Dear Mr. Berko: Do you have any idea when the Federal Reserve will begin raising interest rates?
— TW, Punta Gorda, Fla.
Dear TW: I will get to your question, but first I want to address a request from a recent letter writer. He wrote: “Some five or six years ago, you wrote an article about how a town in Arkansas had solved its debt problem. It made such good sense, and I’d like to see it again.”
It’s a hot, agonizing day in the imaginary small town of Loon Lake, Ark., probably 100 degrees in the shade under the old oak trees on Main Street. Loon Lake is on Old Route 62, some 23 miles west of Yellville. There are almost 1,000 residents, including a half-dozen old-timers who claim that their families lived there before the Civil War. It hasn’t rained in seven months, and downtown’s Main Street, last paved when Dwight Eisenhower was president, badly needs repairing. There’s no traffic downtown, and the local economy looks liked the Dust Bowl of the late 1930s. There’s little commerce; people are in debt; most townsfolk are living on credit and government checks; and the town’s mayor is moving to Nicaragua to open a fruit stand. But help is on the way!
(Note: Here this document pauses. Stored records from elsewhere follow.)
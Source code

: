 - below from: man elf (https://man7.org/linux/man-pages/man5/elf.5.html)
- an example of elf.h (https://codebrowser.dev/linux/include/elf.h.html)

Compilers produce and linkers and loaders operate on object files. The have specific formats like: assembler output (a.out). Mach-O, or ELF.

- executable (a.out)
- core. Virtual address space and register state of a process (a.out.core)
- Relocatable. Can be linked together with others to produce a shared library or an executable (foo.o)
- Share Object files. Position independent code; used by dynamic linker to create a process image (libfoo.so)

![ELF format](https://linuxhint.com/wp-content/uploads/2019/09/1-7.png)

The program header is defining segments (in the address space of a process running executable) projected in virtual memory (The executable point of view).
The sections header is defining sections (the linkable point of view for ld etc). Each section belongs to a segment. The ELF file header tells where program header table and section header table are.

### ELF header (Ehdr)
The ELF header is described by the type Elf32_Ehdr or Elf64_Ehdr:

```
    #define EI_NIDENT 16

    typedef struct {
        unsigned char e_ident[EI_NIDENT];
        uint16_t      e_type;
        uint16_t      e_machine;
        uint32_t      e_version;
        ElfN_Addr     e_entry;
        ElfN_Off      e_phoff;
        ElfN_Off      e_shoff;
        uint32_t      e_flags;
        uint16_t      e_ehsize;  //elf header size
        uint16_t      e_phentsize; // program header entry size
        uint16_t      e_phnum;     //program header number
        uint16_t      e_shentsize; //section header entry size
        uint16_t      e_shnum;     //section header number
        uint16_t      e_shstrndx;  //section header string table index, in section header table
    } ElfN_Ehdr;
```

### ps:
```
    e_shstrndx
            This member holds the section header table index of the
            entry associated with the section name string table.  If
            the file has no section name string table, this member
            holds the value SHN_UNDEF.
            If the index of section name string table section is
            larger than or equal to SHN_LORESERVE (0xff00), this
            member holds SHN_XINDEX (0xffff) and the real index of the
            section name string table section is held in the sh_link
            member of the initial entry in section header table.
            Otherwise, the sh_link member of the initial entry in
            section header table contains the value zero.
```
A tall dark stranger from Washington arrives, driving a black Cadillac Escalade ESV Platinum Edition with very dark tinted windows. He moseys around the public square, walks into Trout’s Feed & Seed store — owned by Titus Trout’s family since World War I — and buys a Stetson from Titus with a money-back guarantee, no questions asked. The stranger pays for the Stetson with a crisp $100 bill he brought with him from Washington. So wearing his Stetson, the stranger leaves Trout’s, walks across Main Street to Elmer’s Bar-B-Q and asks for a glass of water. In the meantime, Titus rushes from his Feed & Seed to the Piggly Wiggly two blocks down the street and settles most of his growing grocery account with Alva using the $100 bill he got from the stranger. After some muss and fuss and a little conversation, Alva takes that crisp $100 bill to Otis, who owns the tavern on County Line Road and has never seen a $100 bill, and pays off a large portion of his bar bill. About 10 minutes later, Otis, who is also pastor of the Loon Lake Missionary Baptist Church, quickly runs to the Sinclair gas station, six blocks east on Crooked River Road, and gives Buford the mechanic the $100, which almost wipes his debt clean. Then, five minutes later, Buford hops in his pickup, drives to Trout’s Feed & Seed and squares his account with the original $100 bill. Titus now has the crisp $100 bill back, but only for a minute; the stranger doesn’t want the Stetson, so Titus gives him a full refund. Then the stranger climbs aboard his black Escalade with tinted windows and returns to Washington.